Subclassing the profiler base
-----------------------------
Use this when you want to piggy-back on the CLI-option parsing and the
per-code-allocator instrumentation dedup logic:
.. code-block:: das
require daslib/profiler
class MyAgent : ProfilerBaseAgent {
def override onInstall(agent : DebugAgent?) : void {
use_thread_local = false // or true, depending on your needs
}
def override onCreateContext(var ctx : Context) : void {
if (!isProfileable(ctx)) {
return
}
ensure_instrumented(ctx) // installs onInstrumentFunction hooks
instrument_context_allocations(ctx, true) // enables alloc hooks
// ... your per-context state setup
}
// ... your onAllocate / onInstrumentFunction / onDestroyContext
}
Subclassing ``DapiDebugAgent`` directly
------------------------------------------------
Use this when you don't need any of the profiler's scaffolding and just
want raw access to the debug-agent hooks. See
:doc:`../../stdlib/generated/debugapi` for the complete list of
overridable methods. The ``examples/debugapi/`` directory in the source
tree contains worked examples, including ``allocation_tracking.das``
which shows the minimal allocation-hook setup.
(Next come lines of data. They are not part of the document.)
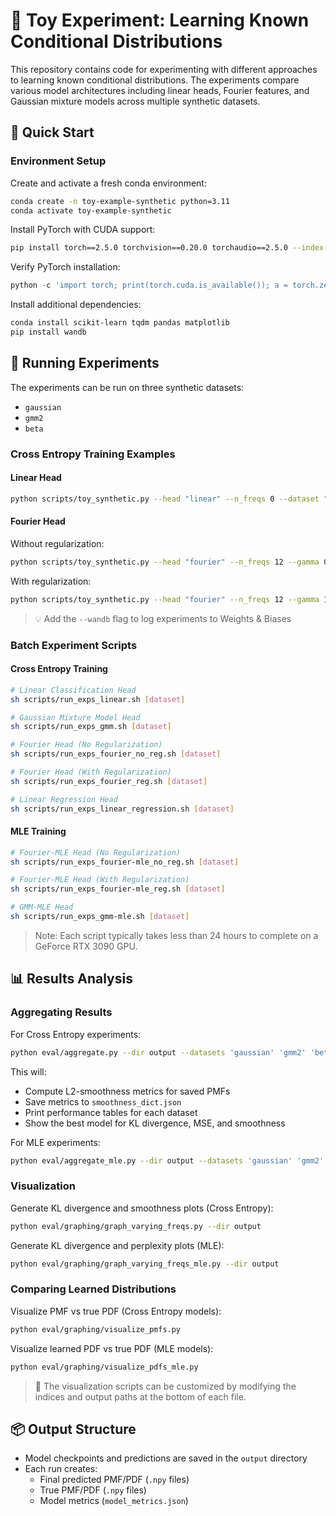 # 🎯 Toy Experiment: Learning Known Conditional Distributions

This repository contains code for experimenting with different approaches to learning known conditional distributions. The experiments compare various model architectures including linear heads, Fourier features, and Gaussian mixture models across multiple synthetic datasets.

## 🚀 Quick Start

### Environment Setup

Create and activate a fresh conda environment:

```bash
conda create -n toy-example-synthetic python=3.11
conda activate toy-example-synthetic
```

Install PyTorch with CUDA support:
```bash
pip install torch==2.5.0 torchvision==0.20.0 torchaudio==2.5.0 --index-url https://download.pytorch.org/whl/cu121
```

Verify PyTorch installation:
```python
python -c 'import torch; print(torch.cuda.is_available()); a = torch.zeros(5); a = a.to("cuda:0"); print(a)'
```

Install additional dependencies:
```bash
conda install scikit-learn tqdm pandas matplotlib
pip install wandb
```

## 🧪 Running Experiments

The experiments can be run on three synthetic datasets:
- `gaussian`
- `gmm2`
- `beta`

### Cross Entropy Training Examples

#### Linear Head
```bash
python scripts/toy_synthetic.py --head "linear" --n_freqs 0 --dataset "gmm2"
```

#### Fourier Head
Without regularization:
```bash
python scripts/toy_synthetic.py --head "fourier" --n_freqs 12 --gamma 0.0 --dataset "gmm2" 
```

With regularization:
```bash
python scripts/toy_synthetic.py --head "fourier" --n_freqs 12 --gamma 1e-6 --dataset "gmm2" 
```

> 💡 Add the `--wandb` flag to log experiments to Weights & Biases

### Batch Experiment Scripts

#### Cross Entropy Training
```bash
# Linear Classification Head
sh scripts/run_exps_linear.sh [dataset]

# Gaussian Mixture Model Head
sh scripts/run_exps_gmm.sh [dataset]

# Fourier Head (No Regularization)
sh scripts/run_exps_fourier_no_reg.sh [dataset]

# Fourier Head (With Regularization)
sh scripts/run_exps_fourier_reg.sh [dataset]

# Linear Regression Head
sh scripts/run_exps_linear_regression.sh [dataset]
```

#### MLE Training
```bash
# Fourier-MLE Head (No Regularization)
sh scripts/run_exps_fourier-mle_no_reg.sh [dataset]

# Fourier-MLE Head (With Regularization)
sh scripts/run_exps_fourier-mle_reg.sh [dataset]

# GMM-MLE Head
sh scripts/run_exps_gmm-mle.sh [dataset]
```

> Note: Each script typically takes less than 24 hours to complete on a GeForce RTX 3090 GPU.

## 📊 Results Analysis

### Aggregating Results

For Cross Entropy experiments:
```bash
python eval/aggregate.py --dir output --datasets 'gaussian' 'gmm2' 'beta'
```
This will:
- Compute L2-smoothness metrics for saved PMFs
- Save metrics to `smoothness_dict.json`
- Print performance tables for each dataset
- Show the best model for KL divergence, MSE, and smoothness

For MLE experiments:
```bash
python eval/aggregate_mle.py --dir output --datasets 'gaussian' 'gmm2' 'beta'
```

### Visualization

Generate KL divergence and smoothness plots (Cross Entropy):
```bash
python eval/graphing/graph_varying_freqs.py --dir output
```

Generate KL divergence and perplexity plots (MLE):
```bash
python eval/graphing/graph_varying_freqs_mle.py --dir output
```

### Comparing Learned Distributions

Visualize PMF vs true PDF (Cross Entropy models):
```bash
python eval/graphing/visualize_pmfs.py
```

Visualize learned PDF vs true PDF (MLE models):
```bash
python eval/graphing/visualize_pdfs_mle.py
```

> 📝 The visualization scripts can be customized by modifying the indices and output paths at the bottom of each file.

## 📦 Output Structure

- Model checkpoints and predictions are saved in the `output` directory
- Each run creates:
  - Final predicted PMF/PDF (`.npy` files)
  - True PMF/PDF (`.npy` files)
  - Model metrics (`model_metrics.json`)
The key API calls your agent will use:
* ``install_new_debug_agent(agent, "category")`` --- install as a named
singleton. Allocation hooks and function-instrumentation hooks reach
named agents only when the instrumentation uses the non-thread-local
variant (``instrument_all_functions(ctx)`` and the fact that
``Context::onAllocate`` dispatches via ``for_each_debug_agent``).
* ``install_new_thread_local_debug_agent(agent)`` --- install in the
current thread's thread-local slot (one agent per thread). Receives
events from every thread-local instrumentation variant on the same
thread.
* ``instrument_all_functions(ctx)`` vs
``instrument_all_functions_thread_local(ctx)`` --- pick the variant
matching how your agent is installed, otherwise the
``onInstrumentFunction`` callbacks never reach you. The profiler's
``ProfilerBaseAgent::ensure_instrumented`` picks correctly from the
``use_thread_local`` field.
* ``instrument_context_allocations(ctx, true)`` --- opt-in to
``onAllocate`` / ``onReallocate`` / ``onFree`` callbacks for that
context. Without this, no allocation hooks fire regardless of how the
agent is installed.
Performance impact
==================
Every instrumented function call pays the cost of two dispatches through
the debug-agent adapter (entry + exit). Every heap allocation in an
instrumented context pays one more dispatch. For the performance mode this
is usually 5-15% overhead depending on call density; for leak mode it is
higher because the shadow stack is cloned into an
``AllocationRecord`` on each ``onAllocate``. Neither mode is suitable for
shipping builds --- they are debug/diagnostic tools.
AOT-compiled functions that bypass instrumentation entirely (e.g. native
C++ shims without daslang stubs) are invisible to the profiler. Pure
daslang functions always show up when their context is instrumented.
See also
========
* :doc:`../../stdlib/generated/profiler` --- generated API reference for
the ``profiler`` module (classes, structs, helpers).
* :doc:`../../stdlib/generated/profiler_boost` --- cross-context enable
/ disable helpers used from user code.
* :doc:`../../stdlib/generated/debugapi` --- C++ ``DapiDebugAgent`` binding
that the profiler subclasses.
* ``examples/debugapi/allocation_tracking.das`` --- minimal example of a
custom allocation-tracking debug agent.